Commons-Diskurs: Konflikte in der Peer-Commons-Gesellschaft

commons-jvmus-200Eine siebenteilige Serie mit Fragen an den Artikel Grundrisse einer freien Gesellschaft. Bisher erschienen: Freie Gesellschaft, Individuum und Gesellschaft.

3. Konflikte in der Peer-Commons-Gesellschaft

Frage: Auch in einer nicht-kapitalistischen Gesellschaft wird es mannigfaltige Konflikte zwischen unterschiedlichen Interessengruppen geben. Siehst Du das ähnlich? Mit welchen Mechanismen werden dann diese Interessenkonflikte gelöst? Gibt es real existierende Ansätze, Beispiele für fruchtbare Wege der Konfliktbearbeitung?

Zur Erläuterung: Konflikte um z.B. Ressourcen, Verteilung, persönlicher Arbeitsleistung und privatem Konsum, werden in den „Grundrissen einer freien Gesellschaft“ nicht angesprochen. Unserer Erfahrung nach haben aber selbst eigentlich komplett banale Dinge, wie z.B. ein Wochenplan zur Reinigung der eigenen vier Wände, das Potenzial für einen ernsthaften Konflikt. Wie wird z.B. entschieden und vor allem wer entscheidet darüber, ob ein Fluss zur Energiegewinnung oder zur Bewässerung von Feldern genutzt werden oder einfach Natur bleiben soll?

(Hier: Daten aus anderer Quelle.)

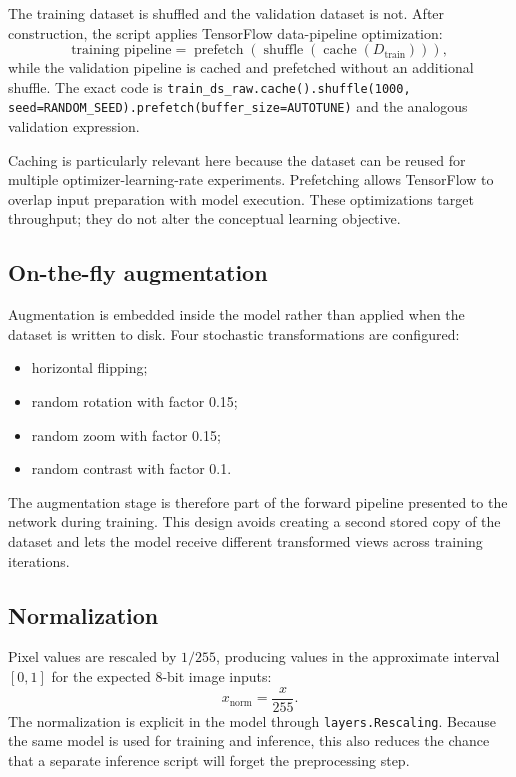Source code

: \documentclass[11pt,a4paper]{article}
\newcommand{\code}[1]{\texttt{#1}}
\begin{document}
The training dataset is shuffled and the validation dataset is not. After construction, the script applies TensorFlow data-pipeline optimization:
\begin{equation}
\text{training pipeline}
=
\operatorname{prefetch}\!\left(\operatorname{shuffle}\!\left(\operatorname{cache}(D_{\mathrm{train}})\right)\right),
\end{equation}
while the validation pipeline is cached and prefetched without an additional shuffle. The exact code is \code{train\_ds\_raw.cache().shuffle(1000, seed=RANDOM\_SEED).prefetch(buffer\_size=AUTOTUNE)} and the analogous validation expression.

Caching is particularly relevant here because the dataset can be reused for multiple optimizer-learning-rate experiments. Prefetching allows TensorFlow to overlap input preparation with model execution. These optimizations target throughput; they do not alter the conceptual learning objective.

\subsection{On-the-fly augmentation}
Augmentation is embedded inside the model rather than applied when the dataset is written to disk. Four stochastic transformations are configured:
\begin{itemize}[leftmargin=1.7em]
\item horizontal flipping;
\item random rotation with factor 0.15;
\item random zoom with factor 0.15;
\item random contrast with factor 0.1.
\end{itemize}
The augmentation stage is therefore part of the forward pipeline presented to the network during training. This design avoids creating a second stored copy of the dataset and lets the model receive different transformed views across training iterations.

\subsection{Normalization}
Pixel values are rescaled by $1/255$, producing values in the approximate interval $[0,1]$ for the expected 8-bit image inputs:
\begin{equation}
x_{\mathrm{norm}}=\frac{x}{255}.
\end{equation}
The normalization is explicit in the model through \code{layers.Rescaling}. Because the same model is used for training and inference, this also reduces the chance that a separate inference script will forget the preprocessing step.
\end{document}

Wenn vorausgesetzt wird, dass die Menschen vor Ort „selbst am besten wissen, wie die konkreten Anforderungen vor Ort und an der Sache bewältigt werden“, wie wird sichergestellt, dass Entscheidungen vor Ort keine negativen Auswirkungen auf Menschen an anderen Orten haben? Anders gefragt: Wenn nicht bewusst ist und auch nicht bewusst sein kann, welche Auswirkungen örtliche Entscheidungen haben, muss dann nicht von struktureller Verantwortungslosigkeit gesprochen werden?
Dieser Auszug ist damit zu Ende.